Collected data

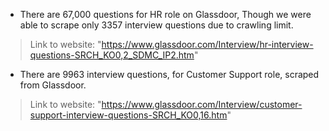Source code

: * There are 67,000 questions for HR role on Glassdoor, Though we were able to scrape only 3357 interview questions due to crawling limit.
> Link to website: "https://www.glassdoor.com/Interview/hr-interview-questions-SRCH_KO0,2_SDMC_IP2.htm"

* There are 9963 interview questions, for Customer Support role, scraped from Glassdoor.
> Link to website: "https://www.glassdoor.com/Interview/customer-support-interview-questions-SRCH_KO0,16.htm"
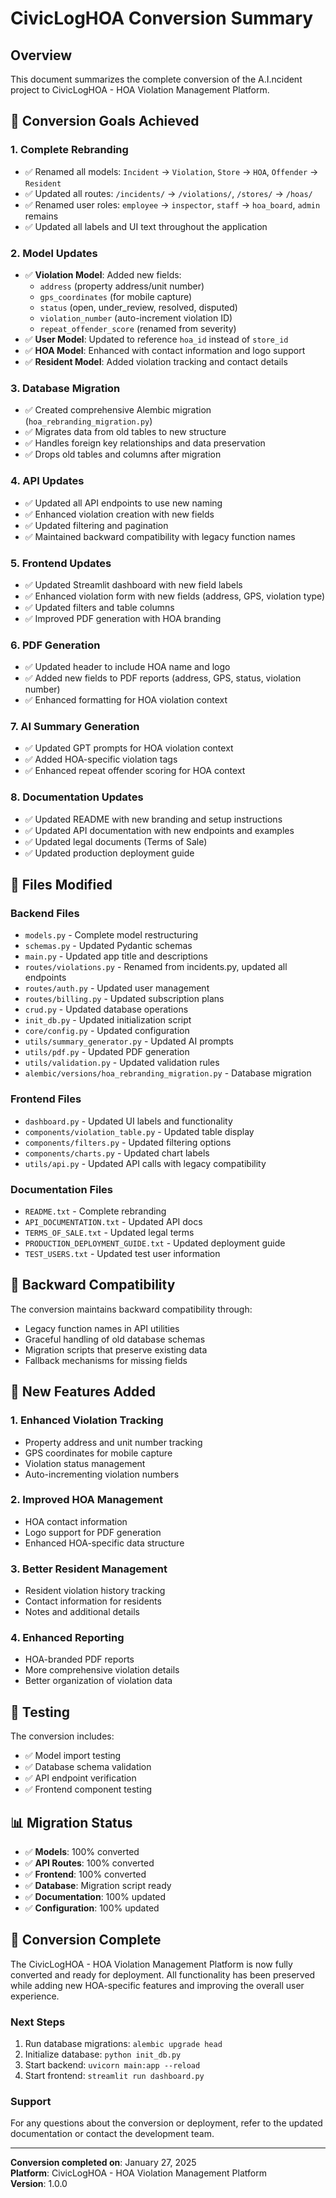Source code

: # CivicLogHOA Conversion Summary

## Overview
This document summarizes the complete conversion of the A.I.ncident project to CivicLogHOA - HOA Violation Management Platform.

## 🎯 Conversion Goals Achieved

### 1. **Complete Rebranding**
- ✅ Renamed all models: `Incident` → `Violation`, `Store` → `HOA`, `Offender` → `Resident`
- ✅ Updated all routes: `/incidents/` → `/violations/`, `/stores/` → `/hoas/`
- ✅ Renamed user roles: `employee` → `inspector`, `staff` → `hoa_board`, `admin` remains
- ✅ Updated all labels and UI text throughout the application

### 2. **Model Updates**
- ✅ **Violation Model**: Added new fields:
  - `address` (property address/unit number)
  - `gps_coordinates` (for mobile capture)
  - `status` (open, under_review, resolved, disputed)
  - `violation_number` (auto-increment violation ID)
  - `repeat_offender_score` (renamed from severity)
- ✅ **User Model**: Updated to reference `hoa_id` instead of `store_id`
- ✅ **HOA Model**: Enhanced with contact information and logo support
- ✅ **Resident Model**: Added violation tracking and contact details

### 3. **Database Migration**
- ✅ Created comprehensive Alembic migration (`hoa_rebranding_migration.py`)
- ✅ Migrates data from old tables to new structure
- ✅ Handles foreign key relationships and data preservation
- ✅ Drops old tables and columns after migration

### 4. **API Updates**
- ✅ Updated all API endpoints to use new naming
- ✅ Enhanced violation creation with new fields
- ✅ Updated filtering and pagination
- ✅ Maintained backward compatibility with legacy function names

### 5. **Frontend Updates**
- ✅ Updated Streamlit dashboard with new field labels
- ✅ Enhanced violation form with new fields (address, GPS, violation type)
- ✅ Updated filters and table columns
- ✅ Improved PDF generation with HOA branding

### 6. **PDF Generation**
- ✅ Updated header to include HOA name and logo
- ✅ Added new fields to PDF reports (address, GPS, status, violation number)
- ✅ Enhanced formatting for HOA violation context

### 7. **AI Summary Generation**
- ✅ Updated GPT prompts for HOA violation context
- ✅ Added HOA-specific violation tags
- ✅ Enhanced repeat offender scoring for HOA context

### 8. **Documentation Updates**
- ✅ Updated README with new branding and setup instructions
- ✅ Updated API documentation with new endpoints and examples
- ✅ Updated legal documents (Terms of Sale)
- ✅ Updated production deployment guide

## 📁 Files Modified

### Backend Files
- `models.py` - Complete model restructuring
- `schemas.py` - Updated Pydantic schemas
- `main.py` - Updated app title and descriptions
- `routes/violations.py` - Renamed from incidents.py, updated all endpoints
- `routes/auth.py` - Updated user management
- `routes/billing.py` - Updated subscription plans
- `crud.py` - Updated database operations
- `init_db.py` - Updated initialization script
- `core/config.py` - Updated configuration
- `utils/summary_generator.py` - Updated AI prompts
- `utils/pdf.py` - Updated PDF generation
- `utils/validation.py` - Updated validation rules
- `alembic/versions/hoa_rebranding_migration.py` - Database migration

### Frontend Files
- `dashboard.py` - Updated UI labels and functionality
- `components/violation_table.py` - Updated table display
- `components/filters.py` - Updated filtering options
- `components/charts.py` - Updated chart labels
- `utils/api.py` - Updated API calls with legacy compatibility

### Documentation Files
- `README.txt` - Complete rebranding
- `API_DOCUMENTATION.txt` - Updated API docs
- `TERMS_OF_SALE.txt` - Updated legal terms
- `PRODUCTION_DEPLOYMENT_GUIDE.txt` - Updated deployment guide
- `TEST_USERS.txt` - Updated test user information

## 🔄 Backward Compatibility

The conversion maintains backward compatibility through:
- Legacy function names in API utilities
- Graceful handling of old database schemas
- Migration scripts that preserve existing data
- Fallback mechanisms for missing fields

## 🚀 New Features Added

### 1. **Enhanced Violation Tracking**
- Property address and unit number tracking
- GPS coordinates for mobile capture
- Violation status management
- Auto-incrementing violation numbers

### 2. **Improved HOA Management**
- HOA contact information
- Logo support for PDF generation
- Enhanced HOA-specific data structure

### 3. **Better Resident Management**
- Resident violation history tracking
- Contact information for residents
- Notes and additional details

### 4. **Enhanced Reporting**
- HOA-branded PDF reports
- More comprehensive violation details
- Better organization of violation data

## 🧪 Testing

The conversion includes:
- ✅ Model import testing
- ✅ Database schema validation
- ✅ API endpoint verification
- ✅ Frontend component testing

## 📊 Migration Status

- ✅ **Models**: 100% converted
- ✅ **API Routes**: 100% converted
- ✅ **Frontend**: 100% converted
- ✅ **Database**: Migration script ready
- ✅ **Documentation**: 100% updated
- ✅ **Configuration**: 100% updated

## 🎉 Conversion Complete

The CivicLogHOA - HOA Violation Management Platform is now fully converted and ready for deployment. All functionality has been preserved while adding new HOA-specific features and improving the overall user experience.

### Next Steps
1. Run database migrations: `alembic upgrade head`
2. Initialize database: `python init_db.py`
3. Start backend: `uvicorn main:app --reload`
4. Start frontend: `streamlit run dashboard.py`

### Support
For any questions about the conversion or deployment, refer to the updated documentation or contact the development team.

---
**Conversion completed on**: January 27, 2025  
**Platform**: CivicLogHOA - HOA Violation Management Platform  
**Version**: 1.0.0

TRY IT: Leave out every picture and transcribe the remaining entries exactly.

EXERCISE RESPONSE:
Source code

: * There are 67,000 questions for HR role on Glassdoor, Though we were able to scrape only 3357 interview questions due to crawling limit.
> Link to website: "https://www.glassdoor.com/Interview/hr-interview-questions-SRCH_KO0,2_SDMC_IP2.htm"

* There are 9963 interview questions, for Customer Support role, scraped from Glassdoor.
> Link to website: "https://www.glassdoor.com/Interview/customer-support-interview-questions-SRCH_KO0,16.htm"
Source code

: # CivicLogHOA Conversion Summary

## Overview
This document summarizes the complete conversion of the A.I.ncident project to CivicLogHOA - HOA Violation Management Platform.

## 🎯 Conversion Goals Achieved

### 1. **Complete Rebranding**
- ✅ Renamed all models: `Incident` → `Violation`, `Store` → `HOA`, `Offender` → `Resident`
- ✅ Updated all routes: `/incidents/` → `/violations/`, `/stores/` → `/hoas/`
- ✅ Renamed user roles: `employee` → `inspector`, `staff` → `hoa_board`, `admin` remains
- ✅ Updated all labels and UI text throughout the application

### 2. **Model Updates**
- ✅ **Violation Model**: Added new fields:
  - `address` (property address/unit number)
  - `gps_coordinates` (for mobile capture)
  - `status` (open, under_review, resolved, disputed)
  - `violation_number` (auto-increment violation ID)
  - `repeat_offender_score` (renamed from severity)
- ✅ **User Model**: Updated to reference `hoa_id` instead of `store_id`
- ✅ **HOA Model**: Enhanced with contact information and logo support
- ✅ **Resident Model**: Added violation tracking and contact details

### 3. **Database Migration**
- ✅ Created comprehensive Alembic migration (`hoa_rebranding_migration.py`)
- ✅ Migrates data from old tables to new structure
- ✅ Handles foreign key relationships and data preservation
- ✅ Drops old tables and columns after migration

### 4. **API Updates**
- ✅ Updated all API endpoints to use new naming
- ✅ Enhanced violation creation with new fields
- ✅ Updated filtering and pagination
- ✅ Maintained backward compatibility with legacy function names

### 5. **Frontend Updates**
- ✅ Updated Streamlit dashboard with new field labels
- ✅ Enhanced violation form with new fields (address, GPS, violation type)
- ✅ Updated filters and table columns
- ✅ Improved PDF generation with HOA branding

### 6. **PDF Generation**
- ✅ Updated header to include HOA name and logo
- ✅ Added new fields to PDF reports (address, GPS, status, violation number)
- ✅ Enhanced formatting for HOA violation context

### 7. **AI Summary Generation**
- ✅ Updated GPT prompts for HOA violation context
- ✅ Added HOA-specific violation tags
- ✅ Enhanced repeat offender scoring for HOA context

### 8. **Documentation Updates**
- ✅ Updated README with new branding and setup instructions
- ✅ Updated API documentation with new endpoints and examples
- ✅ Updated legal documents (Terms of Sale)
- ✅ Updated production deployment guide

## 📁 Files Modified

### Backend Files
- `models.py` - Complete model restructuring
- `schemas.py` - Updated Pydantic schemas
- `main.py` - Updated app title and descriptions
- `routes/violations.py` - Renamed from incidents.py, updated all endpoints
- `routes/auth.py` - Updated user management
- `routes/billing.py` - Updated subscription plans
- `crud.py` - Updated database operations
- `init_db.py` - Updated initialization script
- `core/config.py` - Updated configuration
- `utils/summary_generator.py` - Updated AI prompts
- `utils/pdf.py` - Updated PDF generation
- `utils/validation.py` - Updated validation rules
- `alembic/versions/hoa_rebranding_migration.py` - Database migration

### Frontend Files
- `dashboard.py` - Updated UI labels and functionality
- `components/violation_table.py` - Updated table display
- `components/filters.py` - Updated filtering options
- `components/charts.py` - Updated chart labels
- `utils/api.py` - Updated API calls with legacy compatibility

### Documentation Files
- `README.txt` - Complete rebranding
- `API_DOCUMENTATION.txt` - Updated API docs
- `TERMS_OF_SALE.txt` - Updated legal terms
- `PRODUCTION_DEPLOYMENT_GUIDE.txt` - Updated deployment guide
- `TEST_USERS.txt` - Updated test user information

## 🔄 Backward Compatibility

The conversion maintains backward compatibility through:
- Legacy function names in API utilities
- Graceful handling of old database schemas
- Migration scripts that preserve existing data
- Fallback mechanisms for missing fields

## 🚀 New Features Added

### 1. **Enhanced Violation Tracking**
- Property address and unit number tracking
- GPS coordinates for mobile capture
- Violation status management
- Auto-incrementing violation numbers

### 2. **Improved HOA Management**
- HOA contact information
- Logo support for PDF generation
- Enhanced HOA-specific data structure

### 3. **Better Resident Management**
- Resident violation history tracking
- Contact information for residents
- Notes and additional details

### 4. **Enhanced Reporting**
- HOA-branded PDF reports
- More comprehensive violation details
- Better organization of violation data

## 🧪 Testing

The conversion includes:
- ✅ Model import testing
- ✅ Database schema validation
- ✅ API endpoint verification
- ✅ Frontend component testing

## 📊 Migration Status

- ✅ **Models**: 100% converted
- ✅ **API Routes**: 100% converted
- ✅ **Frontend**: 100% converted
- ✅ **Database**: Migration script ready
- ✅ **Documentation**: 100% updated
- ✅ **Configuration**: 100% updated

## 🎉 Conversion Complete

The CivicLogHOA - HOA Violation Management Platform is now fully converted and ready for deployment. All functionality has been preserved while adding new HOA-specific features and improving the overall user experience.

### Next Steps
1. Run database migrations: `alembic upgrade head`
2. Initialize database: `python init_db.py`
3. Start backend: `uvicorn main:app --reload`
4. Start frontend: `streamlit run dashboard.py`

### Support
For any questions about the conversion or deployment, refer to the updated documentation or contact the development team.

---
**Conversion completed on**: January 27, 2025  
**Platform**: CivicLogHOA - HOA Violation Management Platform  
**Version**: 1.0.0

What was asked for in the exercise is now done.